Dhwani is an artist and illustrator who used to read comics and storybooks as a kid. The characters' worlds were the only things that mattered to her, so now she creates and writes about characters of her own. She constantly thinks up new ideas, characters, and stories, and loves storytelling.

She even writes to build concrete stories that influence all her work. Her parents stimulated her interest by bringing illustrated versions of mythological stories like the Ramayana and the Mahabharata, and fables like Panchatantra.

‘When we read, our brain is doing a lot more than just deciphering words on a page. It’s a neural workout,’ says Dhwani. She believes this has helped her imagine better and become an illustrator.

Travel, architecture, and other art also influence her artistic signature. ‘Traveling is an eye-opening experience for me that allows me to gain afresh outlook and draw on new cultures and surroundings to push myself and my work further,’ says Dhwani

After moving to London, Dhwani spends her time visiting museums, galleries, and artist studios. This has helped her learn about new subject matter, techniques, and a new perspective. She often revisits a specific area or a particular painting, so she can capture its essence. This reminds her of how amazing the world is and how critical art and history is —no matter what culture you're from.

Dhwani believes that illustration is about letting your ideas take shape across multiple mediums. Although pencil and paper continue to remain her favourite, Dhwani often turns to computer programs like Photoshop or Illustrator to assist with colouring, composition, and overall vision. In her opinion, producing art on paper gives her a better sense of composition than working on a computer screen does. ‘My hands and eyes are interacting with the area of the paper and measuring distances constantly.

When sketching on the computer, I find that placing everything correctly requires a lot more tweaking,’ she says. But for a lot of artists the possibilities of going digital offers speed and saves a ton of time. Dhwani is currently fluent with Photoshop and Illustrator and is learning 3D software's to study objects and use it on her 2D illustrations.

IT'S A TRAPNightmares

Dhwani has also worked on a music video for the song by Papon. ‘It is one of my favourite projects as I’m a big fan of Papon’s music and creating an animated loop for his song was an absolute treat.
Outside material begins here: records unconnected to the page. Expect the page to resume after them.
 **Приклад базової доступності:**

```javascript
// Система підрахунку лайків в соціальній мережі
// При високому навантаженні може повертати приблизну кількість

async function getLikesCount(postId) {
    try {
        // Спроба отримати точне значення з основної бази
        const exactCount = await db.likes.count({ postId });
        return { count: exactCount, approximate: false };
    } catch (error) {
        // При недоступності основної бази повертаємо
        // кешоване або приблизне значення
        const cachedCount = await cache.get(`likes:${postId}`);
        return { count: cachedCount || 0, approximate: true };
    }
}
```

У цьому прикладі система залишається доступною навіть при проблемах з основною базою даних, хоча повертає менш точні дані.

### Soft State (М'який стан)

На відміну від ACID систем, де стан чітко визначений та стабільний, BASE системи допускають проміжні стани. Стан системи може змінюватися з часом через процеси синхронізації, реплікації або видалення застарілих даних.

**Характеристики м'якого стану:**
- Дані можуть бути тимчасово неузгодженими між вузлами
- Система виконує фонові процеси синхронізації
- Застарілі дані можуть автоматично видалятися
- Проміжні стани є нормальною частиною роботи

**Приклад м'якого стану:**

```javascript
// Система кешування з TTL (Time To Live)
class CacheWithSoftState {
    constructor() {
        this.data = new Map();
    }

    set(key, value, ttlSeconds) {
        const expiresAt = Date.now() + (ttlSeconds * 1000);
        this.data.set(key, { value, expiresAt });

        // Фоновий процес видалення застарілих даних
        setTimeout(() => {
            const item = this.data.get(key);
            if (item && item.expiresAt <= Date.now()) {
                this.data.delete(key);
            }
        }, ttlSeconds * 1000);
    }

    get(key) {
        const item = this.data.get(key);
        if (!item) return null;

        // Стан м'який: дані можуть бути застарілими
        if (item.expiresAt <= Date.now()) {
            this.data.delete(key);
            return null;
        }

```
The beautiful lyrics made my work a lot easier,’ she says. She was also called as the judge for an art event at IIT Bombay.
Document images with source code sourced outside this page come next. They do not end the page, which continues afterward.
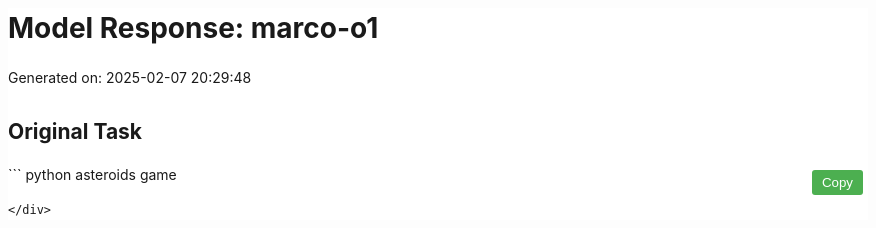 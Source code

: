 # Model Response: marco-o1
Generated on: 2025-02-07 20:29:48


<style>
.copy-button {
    position: absolute;
    top: 5px;
    right: 5px;
    padding: 5px 10px;
    background-color: #4CAF50;
    color: white;
    border: none;
    border-radius: 3px;
    cursor: pointer;
    z-index: 1;
}
.code-container {
    position: relative;
    margin: 10px 0;
}
.copy-button:hover {
    background-color: #45a049;
}
.copy-button:active {
    background-color: #3d8b40;
}
</style>

<script>
function copyCode(buttonElement) {
    const codeBlock = buttonElement.parentElement.querySelector('code');
    const range = document.createRange();
    range.selectNode(codeBlock);
    window.getSelection().removeAllRanges();
    window.getSelection().addRange(range);
    try {
        document.execCommand('copy');
        buttonElement.textContent = 'Copied!';
        setTimeout(() => {
            buttonElement.textContent = 'Copy';
        }, 2000);
    } catch(e) {
        console.error('Failed to copy text:', e);
        buttonElement.textContent = 'Failed to copy';
    }
    window.getSelection().removeAllRanges();
}
</script>


## Original Task
<div class="code-container">
<button class="copy-button" onclick="copyCode(this)">Copy</button>
```
python asteroids game

```
</div>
The theme for the competition was "Psychedelic Visions'' and she was absolutely floored seeing how creative the results were considering they came from people that are not from an artistic background but brilliant in their own field. ‘It proved to me that anyone can be an artist if given an opportunity to explore,’ she says.

To My Inner Voice
To My Inner Voice

She advises aspiring illustrators that people seem obsessed with style, finding your style, whether they should have more than one style, and so on. ‘Just work and your “style” will emerge,’ she says as her motto. Steadily working and observing your own drawings will help you to discover things in them that could be the seed for a whole body of work.

If you are obsessed with somebody else's work, initially copying it also helps you find what suits you and what does not. While it is important, style is rarely a factor in a professional setting. Being flexible has helped her diversify her skills and build trustable relationships with clients. ‘Creator is more crucial than the critic,’ she concludes.